The ride isn’t about nudity, per se, Maddux said, adding she isn’t a nudist but is comfortable with her body and has ridden in a similar annual ride held in Portland, Oregon, several times.
People really are afraid of being naked, she said. “But with that, that’s the exact point.”
The ride is about courage, people being themselves and stripping away conceptions based on appearances, Maddux said.
“It’s not about sex. It’s about authenticity,” she said.
When she’s not working on the bike ride plans, Maddux spends her days working in catering and teaching yoga, which she adamantly says helps people find inner calm and healing.
She had dabbled in yoga for years, but when she found herself injured and in a challenging relationship three-and-a-half years ago, she became more serious about her practice.
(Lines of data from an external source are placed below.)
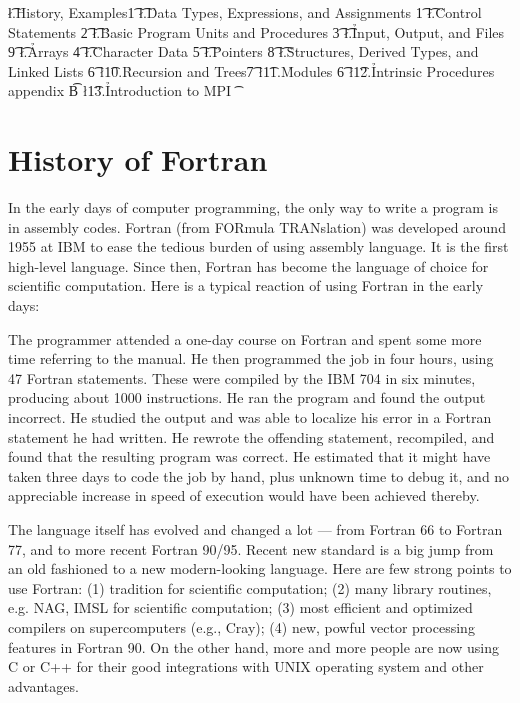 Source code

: {{
\smallskip
\l{\t{}.\h History, Examples\hfill 1\t}
\l{\t{}.\h Data Types, Expressions, and Assignments \hfill 1\t}
\l{\t{}.\h Control Statements \hfill  2\t}
\l{\t{}.\h Basic Program Units and Procedures \hfill 3\t}
\l{\t{}.\h Input, Output, and Files \hfill 9\t}
\l{\t{}.\h Arrays \hfill 4\t}
\l{\t{}.\h Character Data \hfill 5\t}
\l{\t{}.\h Pointers \hfill 8\t}
\l{\t{}.\h Structures, Derived Types, and Linked Lists \hfill 6\t}
\l{\t 10.\h Recursion  and Trees\hfill 7\t}
\l{\t 11.\h Modules \hfill 6\t}
\l{\t 12.\h Intrinsic Procedures \hfill appendix B\t}
\l{\t 13.\h Introduction to MPI \hfill \t}

\vfill\eject
}

\section{History of Fortran}

In the early days of computer programming, the only way to write a program
is in assembly codes.   Fortran (from FORmula TRANslation) was
developed around 1955 at IBM to ease the tedious burden of using
assembly language.  It is the first high-\-level language.
Since then, Fortran has become the language of
choice for scientific computation.  Here is a typical reaction of
using Fortran in the early days:
\smallskip
{\parindent 1cm\narrower
\noindent The programmer attended a one-day course on Fortran and spent 
some more
time referring to the manual.  He then programmed the job in four hours,
using 47 Fortran statements.  These were compiled by the IBM 704 in
six minutes, producing about 1000 instructions.  He ran the program
and found the output incorrect.  He studied the output and was able
to localize his error in a Fortran statement he had written.  He rewrote
the offending statement, recompiled, and found that the resulting
program was correct.  He estimated that it might have taken three days
to code the job by hand, plus unknown time to debug it, and no appreciable
increase in speed of execution would have been achieved thereby.\par}

\smallskip
The language itself has evolved
and changed a lot ---  from Fortran 66 to Fortran 77, and to more recent
Fortran 90/95.   Recent new standard is a big jump from an old fashioned
to a new modern-looking language.   Here are few strong points to use
Fortran: (1) tradition for scientific computation; (2) many library
routines, e.g. NAG, IMSL for scientific computation; (3) most efficient
and optimized compilers on supercomputers (e.g., Cray); (4) new, powful
vector processing features in Fortran 90.   On the other hand, more
and more people are now using C or C++ for their good integrations with
UNIX operating system and other advantages.

}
Now that she’s back in Montana, Maddux has been working to bring yoga to prisoners in Deer Lodge, but like with the bike ride, has met opposition.
Both causes highlight the need to create dialogue and shift the cultural narrative, she said.
Plenty of room exists in our democracy to change but the cultural narrative says we can’t. If people at least have conversations, the world is better, period, she added.
Is the human body being commoditized? Should people choose alternative modes of transportation instead of vehicles?
The bike ride is just one way to start the conversation, Maddux said. “It opens the discussion and it creates a container for a moment when that could happen.”